3 Each axis (Agent ↔︎ Object, Literal ↔︎ Metaphoric, Perceived ↔︎ Symbolic, Quantity ↔︎ Quality, Thing ↔︎ Concept) was constructed from curated sentence pairs and achieves AUC > 0.9 on held-out tests; for AUC see (Miller, n.d.).
Philosophically, this discovery of a spectrum from literal, sensory uses to idiomatic uses suggests a solution to ancient puzzles about how words “hook” into reality, showing that concepts are not atomic objects but fluid patterns with stable cores and shifting halos.
Introduction
What makes a pattern real? This question sits at the core of Daniel Dennett’s influential 1991 paper Real Patterns, which argues that a pattern is real if it enables compression and predictive power—if it “pays for the cost of its own description” (Dennett 1991). Norton Nelkin (1994) counters that patterns, especially in scientific or linguistic domains, are epistemic conveniences, not ontological commitments: they reflect how we organize the world, not how the world is (Nelkin 1994).
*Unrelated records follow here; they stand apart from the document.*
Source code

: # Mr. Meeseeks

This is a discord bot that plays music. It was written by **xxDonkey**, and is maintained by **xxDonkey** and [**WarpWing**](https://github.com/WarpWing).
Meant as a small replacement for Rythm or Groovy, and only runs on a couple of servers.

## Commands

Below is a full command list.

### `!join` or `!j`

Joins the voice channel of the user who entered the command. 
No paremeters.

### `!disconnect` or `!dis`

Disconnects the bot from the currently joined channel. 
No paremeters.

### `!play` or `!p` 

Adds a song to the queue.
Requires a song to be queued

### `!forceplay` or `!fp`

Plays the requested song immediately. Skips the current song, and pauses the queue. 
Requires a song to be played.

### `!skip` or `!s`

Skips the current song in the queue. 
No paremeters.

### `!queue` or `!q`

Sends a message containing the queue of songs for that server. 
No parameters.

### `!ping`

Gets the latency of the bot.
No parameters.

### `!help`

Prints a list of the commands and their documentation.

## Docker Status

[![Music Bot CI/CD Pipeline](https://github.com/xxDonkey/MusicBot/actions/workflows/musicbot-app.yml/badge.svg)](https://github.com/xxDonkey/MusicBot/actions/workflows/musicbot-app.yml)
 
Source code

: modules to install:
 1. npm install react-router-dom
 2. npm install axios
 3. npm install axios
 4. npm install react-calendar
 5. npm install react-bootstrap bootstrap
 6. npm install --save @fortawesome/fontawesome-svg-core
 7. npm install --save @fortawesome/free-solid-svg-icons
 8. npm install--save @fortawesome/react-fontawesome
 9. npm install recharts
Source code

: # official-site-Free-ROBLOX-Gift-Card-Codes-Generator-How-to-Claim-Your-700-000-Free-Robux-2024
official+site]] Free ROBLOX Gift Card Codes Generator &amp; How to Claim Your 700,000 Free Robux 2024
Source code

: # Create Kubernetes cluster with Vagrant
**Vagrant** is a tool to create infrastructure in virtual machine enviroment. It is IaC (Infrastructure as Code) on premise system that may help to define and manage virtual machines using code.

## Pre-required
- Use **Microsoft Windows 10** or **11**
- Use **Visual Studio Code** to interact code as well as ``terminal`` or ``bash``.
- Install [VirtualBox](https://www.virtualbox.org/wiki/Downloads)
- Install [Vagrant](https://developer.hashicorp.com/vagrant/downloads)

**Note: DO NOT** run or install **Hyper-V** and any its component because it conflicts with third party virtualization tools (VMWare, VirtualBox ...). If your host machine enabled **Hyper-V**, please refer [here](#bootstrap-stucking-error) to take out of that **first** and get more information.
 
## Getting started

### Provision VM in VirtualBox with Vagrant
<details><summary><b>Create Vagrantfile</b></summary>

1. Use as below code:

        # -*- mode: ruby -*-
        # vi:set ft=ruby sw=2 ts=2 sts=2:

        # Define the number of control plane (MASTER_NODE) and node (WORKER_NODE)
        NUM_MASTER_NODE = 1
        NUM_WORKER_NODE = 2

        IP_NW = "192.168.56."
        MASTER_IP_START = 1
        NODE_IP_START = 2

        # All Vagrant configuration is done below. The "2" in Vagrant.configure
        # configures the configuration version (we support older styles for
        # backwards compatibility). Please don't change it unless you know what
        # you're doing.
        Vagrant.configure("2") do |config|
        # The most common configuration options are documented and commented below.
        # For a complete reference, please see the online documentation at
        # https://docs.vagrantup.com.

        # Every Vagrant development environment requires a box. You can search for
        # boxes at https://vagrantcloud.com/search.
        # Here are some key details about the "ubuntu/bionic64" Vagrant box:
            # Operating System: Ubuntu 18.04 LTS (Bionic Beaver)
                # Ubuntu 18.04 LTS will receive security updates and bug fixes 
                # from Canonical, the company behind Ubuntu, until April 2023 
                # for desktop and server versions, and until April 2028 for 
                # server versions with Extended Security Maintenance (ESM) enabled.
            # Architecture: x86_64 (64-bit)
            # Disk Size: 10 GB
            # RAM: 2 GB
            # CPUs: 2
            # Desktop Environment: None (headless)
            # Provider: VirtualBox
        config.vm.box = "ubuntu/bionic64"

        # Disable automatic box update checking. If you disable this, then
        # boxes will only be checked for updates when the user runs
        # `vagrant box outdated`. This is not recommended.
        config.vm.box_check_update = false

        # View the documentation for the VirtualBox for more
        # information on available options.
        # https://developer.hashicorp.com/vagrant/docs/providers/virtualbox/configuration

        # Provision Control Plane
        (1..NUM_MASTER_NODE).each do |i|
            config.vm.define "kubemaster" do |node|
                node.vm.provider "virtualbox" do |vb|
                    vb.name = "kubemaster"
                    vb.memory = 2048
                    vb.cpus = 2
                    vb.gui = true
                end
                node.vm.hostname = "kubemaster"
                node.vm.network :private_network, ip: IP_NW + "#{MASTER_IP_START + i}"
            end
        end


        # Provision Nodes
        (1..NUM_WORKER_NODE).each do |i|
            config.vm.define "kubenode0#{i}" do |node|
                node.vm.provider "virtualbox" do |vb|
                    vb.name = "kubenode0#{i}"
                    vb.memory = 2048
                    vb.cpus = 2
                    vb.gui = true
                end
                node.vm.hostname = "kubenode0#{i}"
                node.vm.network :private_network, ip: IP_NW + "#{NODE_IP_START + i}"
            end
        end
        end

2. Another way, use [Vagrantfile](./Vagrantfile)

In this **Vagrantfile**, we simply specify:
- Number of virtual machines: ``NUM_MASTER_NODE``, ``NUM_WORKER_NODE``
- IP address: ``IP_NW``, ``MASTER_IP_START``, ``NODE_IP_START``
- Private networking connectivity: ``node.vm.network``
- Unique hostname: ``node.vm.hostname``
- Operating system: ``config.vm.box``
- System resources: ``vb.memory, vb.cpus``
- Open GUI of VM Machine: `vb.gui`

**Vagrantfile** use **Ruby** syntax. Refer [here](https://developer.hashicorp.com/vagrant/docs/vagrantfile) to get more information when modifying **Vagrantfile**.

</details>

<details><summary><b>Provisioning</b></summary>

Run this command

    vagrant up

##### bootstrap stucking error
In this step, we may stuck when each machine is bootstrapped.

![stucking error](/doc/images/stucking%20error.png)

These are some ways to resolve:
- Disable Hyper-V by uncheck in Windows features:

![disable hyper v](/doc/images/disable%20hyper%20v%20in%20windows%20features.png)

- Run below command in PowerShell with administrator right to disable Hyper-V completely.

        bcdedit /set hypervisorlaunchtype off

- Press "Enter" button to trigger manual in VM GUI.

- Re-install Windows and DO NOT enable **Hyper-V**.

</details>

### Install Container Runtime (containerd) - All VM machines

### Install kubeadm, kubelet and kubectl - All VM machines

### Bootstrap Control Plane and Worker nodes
I use their debate as a starting point for studying patterns in LLM sentence embeddings. The reasoning is founded on the idea that words are acquired first as simple labels for patterns of sensations.4 “Cat” is, at first, just a label for a shape, a texture, some specific sounds. I call this primitive label-usage the “object-word”.
4 Infant studies show that word learning is driven by perceptual salience and multisensory input (Pruden et al. 2006) , (Seidl, Indarjit, and Borovsky 2024)
My method may seem an unusual one, as it blends philosophical work with concrete empirical observations on the internal structure of a Large Language Model (SBERT). It is my view that LLMs are exceptional research objects of a new kind, offering us a new testing ground for the philosophy of language. In this case, we can literally see how (and why) Wittgenstein’s “meaning is use” is true (Miller, n.d.).
I target first multiple sentences containing specific object-words like cat, fork, tomato, the assumption being that their distribution in the embedding space will reflect through certain patterns the way we use the words. For each word, I build then a corpus of naturally occurring sentences and classify them into P-type (literal, concrete use) and Q-type (figurative, idiomatic use). Projected into 2D space, the embeddings reveal a consistent topological form: a dense stem-like cluster of literal sentences (the rod), surrounded by a diffuse cap of idiomatic uses (the mushroom). A couple of additional dimensions can be identified and make a projection in 3D where the patterns that certain uses of the word emerge more clearly.
An extensive description of the method and links to relevant scripts used to analyze the data in SBERT can be found in the long form essay.
This revised version includes an answer to a specific remark regarding the intermediate “space” between the instrumentalist and realist view.5.
5 regarding the observation that I should employ “fewer references much more carefully probed”, I couldn’t agree more. However, because of the interdisciplinary ramifications, a choice was made to include references only because they touch a possible axis of research, even if they are not researched in depth. Part of them serve more as acknowledgement of possible directions of research rather than support for the argument here. The other part is mentioned because the technical challenges of the analysis itself need to be addressed by future researchers and this papers point to some relevant tools and methods. This is why all these cases were included in the “Secondary Sources” section and it should be clear that these are not texts I have studied in depth - in many cases it is not my field. They’re mentioned because they seem relevant to future research and not from some artificial attempt to “fatten-up” the Bibliography section.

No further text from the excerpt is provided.